The video is analyzed immediately and the surface of the object is reconstructed in two dimensions. We use methods from classical image processing, which are characterized by their short runtime and therefore enable real time processes.

The component geometry of the object does not need to be known for this.


Step 3: Detecting the damage with deep learning

The damage is detected and classified based on 2D reconstruction using artificial intelligence methods (deep learning).

Various defect features, such as scratches, paint defects or dents, right down to the smallest dust inclusions, can be trained on a self-learning basis.
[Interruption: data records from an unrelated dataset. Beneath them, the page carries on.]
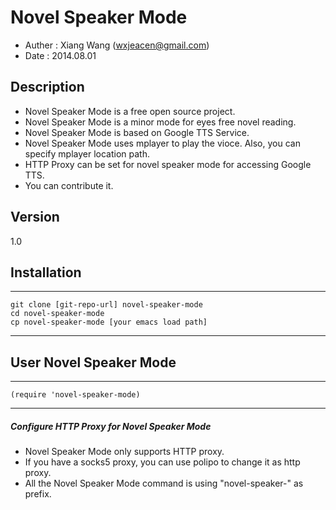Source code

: Novel Speaker Mode
==================

* Auther : Xiang Wang (wxjeacen@gmail.com)
* Date :  2014.08.01

Description
-----------

* Novel Speaker Mode is a free open source project.
* Novel Speaker Mode is a minor mode for eyes free novel reading.
* Novel Speaker Mode is based on Google TTS Service.
* Novel Speaker Mode uses mplayer to play the vioce. Also, you can specify mplayer location path.
* HTTP Proxy can be set for novel speaker mode for accessing Google TTS.
* You can contribute it.


Version
-------

1.0

Installation
------------

---
    git clone [git-repo-url] novel-speaker-mode
    cd novel-speaker-mode
    cp novel-speaker-mode [your emacs load path]
---

User Novel Speaker Mode
-----------------------

---
    (require 'novel-speaker-mode)
---

##### Configure HTTP Proxy for Novel Speaker Mode
* Novel Speaker Mode only supports HTTP proxy.
* If you have a socks5 proxy, you can use polipo to change it as http proxy.
* All the Novel Speaker Mode command is using "novel-speaker-" as prefix.
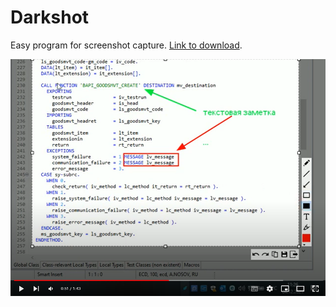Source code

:# Darkshot
Easy program for screenshot capture. [Link to download](https://github.com/coreline/Darkshot/raw/master/bin/Release/Darkshot.exe).

[![Demo Darkshot HERE](https://raw.githubusercontent.com/coreline/Darkshot/master/demo.png)](https://www.youtube.com/watch?v=V0SuhtXBFJ0)
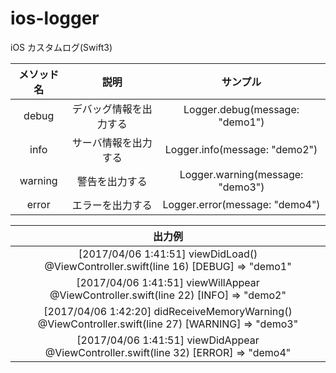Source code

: # ios-logger
iOS カスタムログ(Swift3)

| メソッド名 | 説明 | サンプル |
|:-----------:|:------------:|:------------:|
| debug | デバッグ情報を出力する | Logger.debug(message: "demo1") |
| info | サーバ情報を出力する | Logger.info(message: "demo2") |
| warning | 警告を出力する | Logger.warning(message: "demo3") |
| error | エラーを出力する | Logger.error(message: "demo4") |


| 出力例 |
|:-----------:|
| [2017/04/06 1:41:51] viewDidLoad() @ViewController.swift(line 16) [DEBUG] => "demo1" |
| [2017/04/06 1:41:51] viewWillAppear @ViewController.swift(line 22) [INFO] => "demo2" |
| [2017/04/06 1:42:20] didReceiveMemoryWarning() @ViewController.swift(line 27) [WARNING] => "demo3" |
| [2017/04/06 1:41:51] viewDidAppear @ViewController.swift(line 32) [ERROR] => "demo4" |
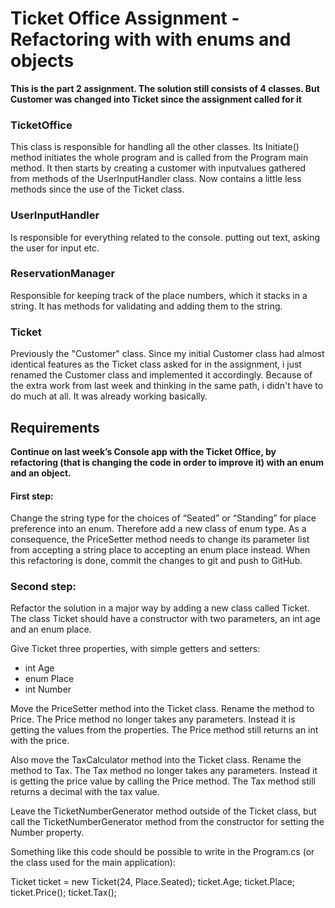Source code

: # Ticket Office Assignment - Refactoring with with enums and objects
**This is the part 2 assignment. The solution still consists of 4 classes. But Customer was changed into Ticket since the assignment called for it**
### TicketOffice
This class is responsible for handling all the other classes. Its Initiate() method initiates the whole program and is called from the Program main method. It then starts by creating a customer with inputvalues gathered from methods of the UserInputHandler class. Now contains a little less methods since the use of the Ticket class.
### UserInputHandler
Is responsible for everything related to the console. putting out text, asking the user for input etc.
### ReservationManager
Responsible for keeping track of the place numbers, which it stacks in a string. It has methods for validating and adding them to the string.
### Ticket
Previously the "Customer" class. Since my initial Customer class had almost identical features as the Ticket class asked for in the assignment, i just renamed the Customer class and implemented it accordingly. Because of the extra work from last week and thinking in the same path, i didn't have to do much at all. It was already working basically.

## Requirements
**Continue on last week’s Console app with the Ticket Office, by
refactoring (that is changing the code in order to improve it)
with an enum and an object.**

#### First step:
Change the string type for the choices of “Seated” or “Standing” for place
preference into an enum. Therefore add a new class of enum type.
As a consequence, the PriceSetter method needs to change its parameter list
from accepting a string place to accepting an enum place instead.
When this refactoring is done, commit the changes to git and push to GitHub.

### Second step:
Refactor the solution in a major way by adding a new class called Ticket.
The class Ticket should have a constructor with two parameters, an int age and
an enum place.

Give Ticket three properties, with simple getters and setters:
* int Age
* enum Place
* int Number

Move the PriceSetter method into the Ticket class. Rename the method to Price.
The Price method no longer takes any parameters. Instead it is getting the
values from the properties. The Price method still returns an int with the price.

Also move the TaxCalculator method into the Ticket class. Rename the method
to Tax. The Tax method no longer takes any parameters. Instead it is getting the
price value by calling the Price method. The Tax method still returns a decimal
with the tax value.

Leave the TicketNumberGenerator method outside of the Ticket class, but call
the TicketNumberGenerator method from the constructor for setting the Number
property.

Something like this code should be possible to write in the Program.cs (or the
class used for the main application):

Ticket ticket = new Ticket(24, Place.Seated);
ticket.Age;
ticket.Place;
ticket.Price();
ticket.Tax();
The error characteristics can be adapted flexibly and extended to your individual quality criteria.

Application examples


  • Quality control in autobody painting
  • Quality testing of add-on parts from suppliers
  • Detection of hail damage
  • Inspection of rental and leasing vehicles


Renewable energy

  • Error detection in solar panel production
  • Quality testing in the manufacture of wind turbine components
  • Inspection and maintenance in the service area for solar systems

Domestic appliances

  • Quality inspection of the surfaces of device housings
  • Quality control in ceramic hob production
  • Quality monitoring in the production of sheet metal blanks


  • Quality control in display production for automotive and smartphones
  • Quality assurance in the “Refurbished Products” area
  • Checking lens filters for integrity


  • Ensuring surface quality in vial production
  • Quality assurance of medical devices

Success Story

© Fraunhofer IAIS

Using ALVISTO to detect hail damage

ALVISTO has been used for the automated inspection of hail damage at various locations throughout Germany since the beginning of 2022. It detects the hail dents and divides them into size classes. A mobile, arc-shaped scanner is used for this purpose, which can be set up within 30 minutes.

There are five cameras with single-board computers in the arch. This means that the image material is processed completely offline; a connection to a cloud or anything similar is not necessary.

The advantages: The scanner can be flexibly transported to different locations and, if necessary, only used there for a short time (e.g. in halls with ambient light). ALVISTO evaluates the damage in a quarter of the time that it would have taken an expert to fulfill the same manual check. The results recorded are robust: the deviation is less than five percent when the same vehicle is scanned multiple times.


Image left: The hail damage on the car detected by ALVISTO is displayed on the scan.